Glitches in video games may include graphical and sound errors, collision detection problems, game crashes, and other issues. Quality assurance (QA) testers are commonly employed throughout the development process to find and report glitches to the programmers to be fixed, then potentially start over with a new build of the game. If insufficient bug fixes are performed, numerous glitches and bugs can make their way to the final product. Bethesda Softworks, for example, is notorious for the amount of glitches in their games, though some players even prefer them to a glitch-free experience.

Some players may seek to induce glitches in a game for fun, using methods such as cartridge tilting to disrupt the data flow.

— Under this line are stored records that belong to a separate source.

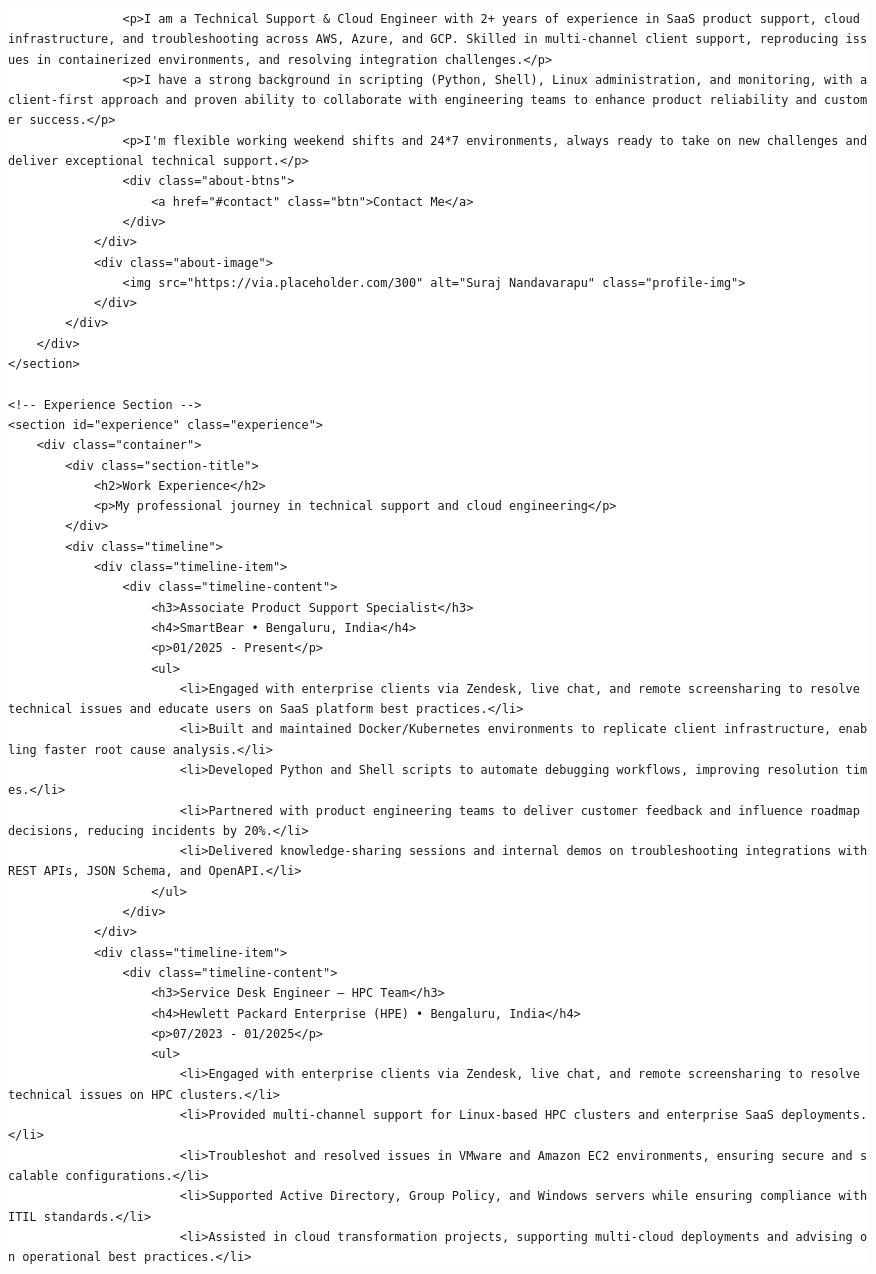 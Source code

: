                     <p>I am a Technical Support & Cloud Engineer with 2+ years of experience in SaaS product support, cloud infrastructure, and troubleshooting across AWS, Azure, and GCP. Skilled in multi-channel client support, reproducing issues in containerized environments, and resolving integration challenges.</p>
                    <p>I have a strong background in scripting (Python, Shell), Linux administration, and monitoring, with a client-first approach and proven ability to collaborate with engineering teams to enhance product reliability and customer success.</p>
                    <p>I'm flexible working weekend shifts and 24*7 environments, always ready to take on new challenges and deliver exceptional technical support.</p>
                    <div class="about-btns">
                        <a href="#contact" class="btn">Contact Me</a>
                    </div>
                </div>
                <div class="about-image">
                    <img src="https://via.placeholder.com/300" alt="Suraj Nandavarapu" class="profile-img">
                </div>
            </div>
        </div>
    </section>

    <!-- Experience Section -->
    <section id="experience" class="experience">
        <div class="container">
            <div class="section-title">
                <h2>Work Experience</h2>
                <p>My professional journey in technical support and cloud engineering</p>
            </div>
            <div class="timeline">
                <div class="timeline-item">
                    <div class="timeline-content">
                        <h3>Associate Product Support Specialist</h3>
                        <h4>SmartBear • Bengaluru, India</h4>
                        <p>01/2025 - Present</p>
                        <ul>
                            <li>Engaged with enterprise clients via Zendesk, live chat, and remote screensharing to resolve technical issues and educate users on SaaS platform best practices.</li>
                            <li>Built and maintained Docker/Kubernetes environments to replicate client infrastructure, enabling faster root cause analysis.</li>
                            <li>Developed Python and Shell scripts to automate debugging workflows, improving resolution times.</li>
                            <li>Partnered with product engineering teams to deliver customer feedback and influence roadmap decisions, reducing incidents by 20%.</li>
                            <li>Delivered knowledge-sharing sessions and internal demos on troubleshooting integrations with REST APIs, JSON Schema, and OpenAPI.</li>
                        </ul>
                    </div>
                </div>
                <div class="timeline-item">
                    <div class="timeline-content">
                        <h3>Service Desk Engineer – HPC Team</h3>
                        <h4>Hewlett Packard Enterprise (HPE) • Bengaluru, India</h4>
                        <p>07/2023 - 01/2025</p>
                        <ul>
                            <li>Engaged with enterprise clients via Zendesk, live chat, and remote screensharing to resolve technical issues on HPC clusters.</li>
                            <li>Provided multi-channel support for Linux-based HPC clusters and enterprise SaaS deployments.</li>
                            <li>Troubleshot and resolved issues in VMware and Amazon EC2 environments, ensuring secure and scalable configurations.</li>
                            <li>Supported Active Directory, Group Policy, and Windows servers while ensuring compliance with ITIL standards.</li>
                            <li>Assisted in cloud transformation projects, supporting multi-cloud deployments and advising on operational best practices.</li>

"Glitch hunters" are fans of a game who search for beneficial glitches that will allow them to speedrun the game faster, usually by skipping portions of a level, or quickly defeating enemies. One example of a speedrunning scene with large amounts of glitch hunters is the Souls series. The use of glitches during speedruns is a controversial topic, with some frowning upon their use as subverting the intent of the developers. Those in favor of glitch use believe that using the glitches can in itself take a great deal of skill. Multiple categories of speedruns exist, with "any%" allowing the use of any type of glitch, while "glitchless" indicates the speedrun was performed without them.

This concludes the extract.